**Assigned task**
Using the records below, quote only the span that opens with the line containing "Source code" and closes with the line containing "### Existing Assets", exactly and inclusively.

━━━━━ Records ━━━━━

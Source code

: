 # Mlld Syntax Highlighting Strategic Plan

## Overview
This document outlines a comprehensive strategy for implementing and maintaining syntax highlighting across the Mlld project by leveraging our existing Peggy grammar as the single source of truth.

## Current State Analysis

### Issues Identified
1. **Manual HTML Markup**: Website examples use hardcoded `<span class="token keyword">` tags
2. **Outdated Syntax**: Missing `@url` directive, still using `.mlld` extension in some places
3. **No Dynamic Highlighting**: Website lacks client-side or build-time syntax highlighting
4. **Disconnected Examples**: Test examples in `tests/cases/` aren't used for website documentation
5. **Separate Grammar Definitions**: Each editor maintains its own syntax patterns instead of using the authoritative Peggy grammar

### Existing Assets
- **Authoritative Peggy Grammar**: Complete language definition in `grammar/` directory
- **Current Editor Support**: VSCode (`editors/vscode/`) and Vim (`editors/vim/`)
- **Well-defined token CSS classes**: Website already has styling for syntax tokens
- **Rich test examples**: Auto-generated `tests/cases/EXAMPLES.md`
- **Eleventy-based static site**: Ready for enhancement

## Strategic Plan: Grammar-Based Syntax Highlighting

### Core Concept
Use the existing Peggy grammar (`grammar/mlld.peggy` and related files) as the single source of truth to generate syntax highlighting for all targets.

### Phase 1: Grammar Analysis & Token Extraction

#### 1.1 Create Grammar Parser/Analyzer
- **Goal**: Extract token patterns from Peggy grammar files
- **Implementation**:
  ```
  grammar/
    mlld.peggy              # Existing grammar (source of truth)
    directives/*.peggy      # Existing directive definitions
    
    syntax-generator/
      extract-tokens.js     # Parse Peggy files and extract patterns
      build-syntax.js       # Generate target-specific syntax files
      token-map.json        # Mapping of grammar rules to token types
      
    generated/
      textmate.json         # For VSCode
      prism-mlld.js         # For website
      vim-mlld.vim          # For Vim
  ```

━━━━━
━━━━━ Records ━━━━━

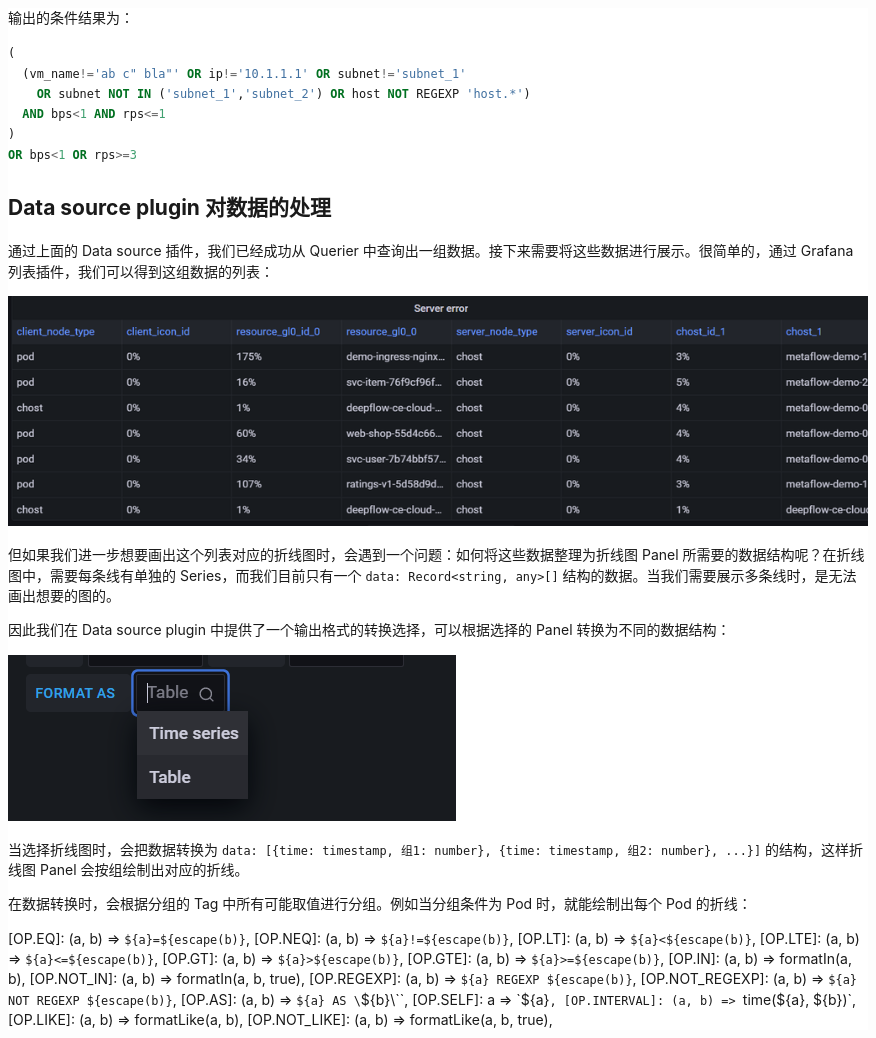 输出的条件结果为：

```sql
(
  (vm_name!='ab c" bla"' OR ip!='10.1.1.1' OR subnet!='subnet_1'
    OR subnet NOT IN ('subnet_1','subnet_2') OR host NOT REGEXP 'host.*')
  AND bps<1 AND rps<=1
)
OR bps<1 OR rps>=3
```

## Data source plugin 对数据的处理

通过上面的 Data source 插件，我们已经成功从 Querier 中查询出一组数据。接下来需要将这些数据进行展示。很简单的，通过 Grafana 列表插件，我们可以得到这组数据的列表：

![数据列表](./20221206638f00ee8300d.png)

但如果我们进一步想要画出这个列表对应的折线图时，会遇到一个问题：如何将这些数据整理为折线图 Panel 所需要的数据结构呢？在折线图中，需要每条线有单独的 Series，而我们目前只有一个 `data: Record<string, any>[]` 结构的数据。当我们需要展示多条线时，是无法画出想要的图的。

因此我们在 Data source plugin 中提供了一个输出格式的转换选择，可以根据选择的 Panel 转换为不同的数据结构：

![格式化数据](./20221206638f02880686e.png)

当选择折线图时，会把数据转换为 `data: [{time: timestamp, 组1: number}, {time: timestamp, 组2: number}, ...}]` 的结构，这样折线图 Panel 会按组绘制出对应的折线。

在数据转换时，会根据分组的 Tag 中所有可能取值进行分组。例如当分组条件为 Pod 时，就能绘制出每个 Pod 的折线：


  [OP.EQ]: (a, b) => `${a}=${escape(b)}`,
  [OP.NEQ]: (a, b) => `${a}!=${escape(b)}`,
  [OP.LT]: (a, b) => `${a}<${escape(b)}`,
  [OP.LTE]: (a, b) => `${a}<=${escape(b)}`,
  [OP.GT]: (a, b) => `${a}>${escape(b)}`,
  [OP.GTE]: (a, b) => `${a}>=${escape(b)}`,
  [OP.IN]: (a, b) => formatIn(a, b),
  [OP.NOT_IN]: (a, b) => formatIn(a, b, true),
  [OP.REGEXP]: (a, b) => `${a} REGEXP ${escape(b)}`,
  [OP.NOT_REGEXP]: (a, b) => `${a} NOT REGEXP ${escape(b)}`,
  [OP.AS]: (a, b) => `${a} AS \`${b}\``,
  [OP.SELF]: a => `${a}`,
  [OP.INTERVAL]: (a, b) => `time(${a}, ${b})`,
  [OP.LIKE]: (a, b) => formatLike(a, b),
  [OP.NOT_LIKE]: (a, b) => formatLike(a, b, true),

━━━━━

**Answer to this problem**
Source code

: # Mlld Syntax Highlighting Strategic Plan

## Overview
This document outlines a comprehensive strategy for implementing and maintaining syntax highlighting across the Mlld project by leveraging our existing Peggy grammar as the single source of truth.

## Current State Analysis

### Issues Identified
1. **Manual HTML Markup**: Website examples use hardcoded `<span class="token keyword">` tags
2. **Outdated Syntax**: Missing `@url` directive, still using `.mlld` extension in some places
3. **No Dynamic Highlighting**: Website lacks client-side or build-time syntax highlighting
4. **Disconnected Examples**: Test examples in `tests/cases/` aren't used for website documentation
5. **Separate Grammar Definitions**: Each editor maintains its own syntax patterns instead of using the authoritative Peggy grammar

### Existing Assets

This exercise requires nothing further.